A Miracle Girl

February 5th, 2010

In April 2009, a six year old girl named Jessalyn from General Santos City started to have abdominal pain and vomiting which prompted her parents to bring her for consultation. When she was examined by the doctor, he noticed a mass in Jessalyn’s abdomen and on further work-up, a tumor was considered. She was subsequently referred to Davao Medical Center in Davao City for definitive diagnosis and treatment.
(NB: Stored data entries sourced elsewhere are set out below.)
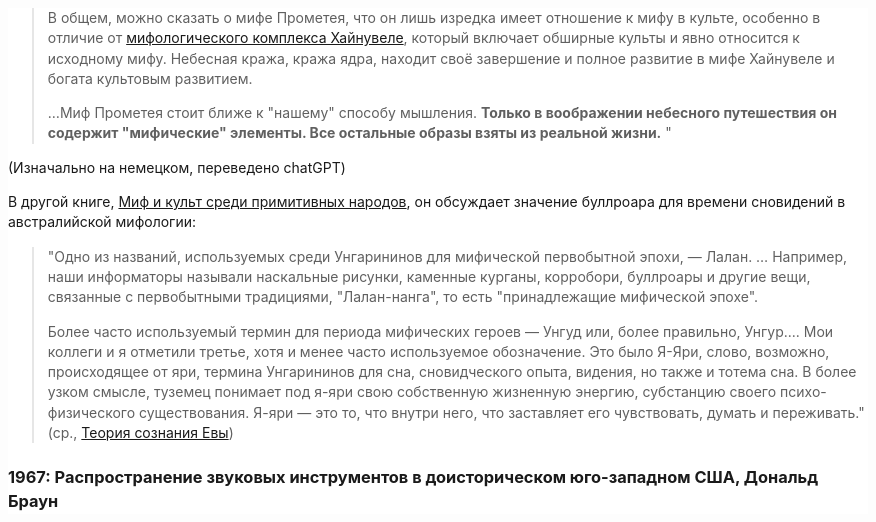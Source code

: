 > В общем, можно сказать о мифе Прометея, что он лишь изредка имеет отношение к мифу в культе, особенно в отличие от [мифологического комплекса Хайнувеле](https://en.wikipedia.org/wiki/Hainuwele), который включает обширные культы и явно относится к исходному мифу. Небесная кража, кража ядра, находит своё завершение и полное развитие в мифе Хайнувеле и богата культовым развитием.
> 
> …Миф Прометея стоит ближе к "нашему" способу мышления. **Только в воображении небесного путешествия он содержит "мифические" элементы. Все остальные образы взяты из реальной жизни.** "

(Изначально на немецком, переведено chatGPT)

В другой книге, [Миф и культ среди примитивных народов](https://www.goodreads.com/book/show/3141568-myth-and-cult-among-primitive-peoples), он обсуждает значение буллроара для времени сновидений в австралийской мифологии:

> "Одно из названий, используемых среди Унгарининов для мифической первобытной эпохи, — Лалан. … Например, наши информаторы называли наскальные рисунки, каменные курганы, корробори, буллроары и другие вещи, связанные с первобытными традициями, "Лалан-нанга", то есть "принадлежащие мифической эпохе".
> 
> Более часто используемый термин для периода мифических героев — Унгуд или, более правильно, Унгур.... Мои коллеги и я отметили третье, хотя и менее часто используемое обозначение. Это было Я-Яри, слово, возможно, происходящее от яри, термина Унгарининов для сна, сновидческого опыта, видения, но также и тотема сна. В более узком смысле, туземец понимает под я-яри свою собственную жизненную энергию, субстанцию своего психо-физического существования. Я-яри — это то, что внутри него, что заставляет его чувствовать, думать и переживать." (ср., [Теория сознания Евы](https://www.vectorsofmind.com/p/eve-theory-of-consciousness-v3))

### 1967: Распространение звуковых инструментов в доисторическом юго-западном США, Дональд Браун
Jessalyn  with her parents.

 

When she first came to us, Jessalyn was a cheerful and cheeky girl who can dance to the latest pop tunes and television music videos. But unknown to this otherwise happy little girl, a tumor is treacherously growing on top of her left kidney, slowly wrapping around the major blood vessels and creeping into her bone marrow. When all the work-ups were done, Jessalyn was diagnosed with a stage 4 neuroblastoma, a type of cancer which has an affinity to neural tissue like the adrenals. Her cancer has spread to her bone marrow. She needed a highly intensive chemotherapy which hopefully will increase her chances to survival. That was the medical situation; the dilemma was how to access the otherwise very expensive chemotherapy medicine. Jessalyn was the youngest of three children, her mother was a housewife and her father works as a garbage collector. Her parents were crestfallen and were praying for a miracle to happen.

And it did. As if by miracle, others may call it fate, or simply answered prayers, the donation of Irinotecan by the Philippine Marines Corps arrived on the day Jessalyn needed the medicine. This donation was part of the cancer medicines donated by the Asia American initiative to the Philippine Marine Corps. And we had access to it because on April 20, 2009 the PMC and the Philippine Society of Pediatric Oncology (PSPO) signed a Manifesto of Joint Advocacy in support of children with cancer. (Refer to CITEMAR06 article, Jan-June 2009 edition).

Fighting and winning over cancer.

 

Today, Jessalyn has completed four courses of chemotherapy. She has survived a major surgery that removed all tumors including her left kidney. She is bald and a little thinner but she remains the happy and hopeful little girl we first got to know, and we look forward to her writing more chapters in her own story.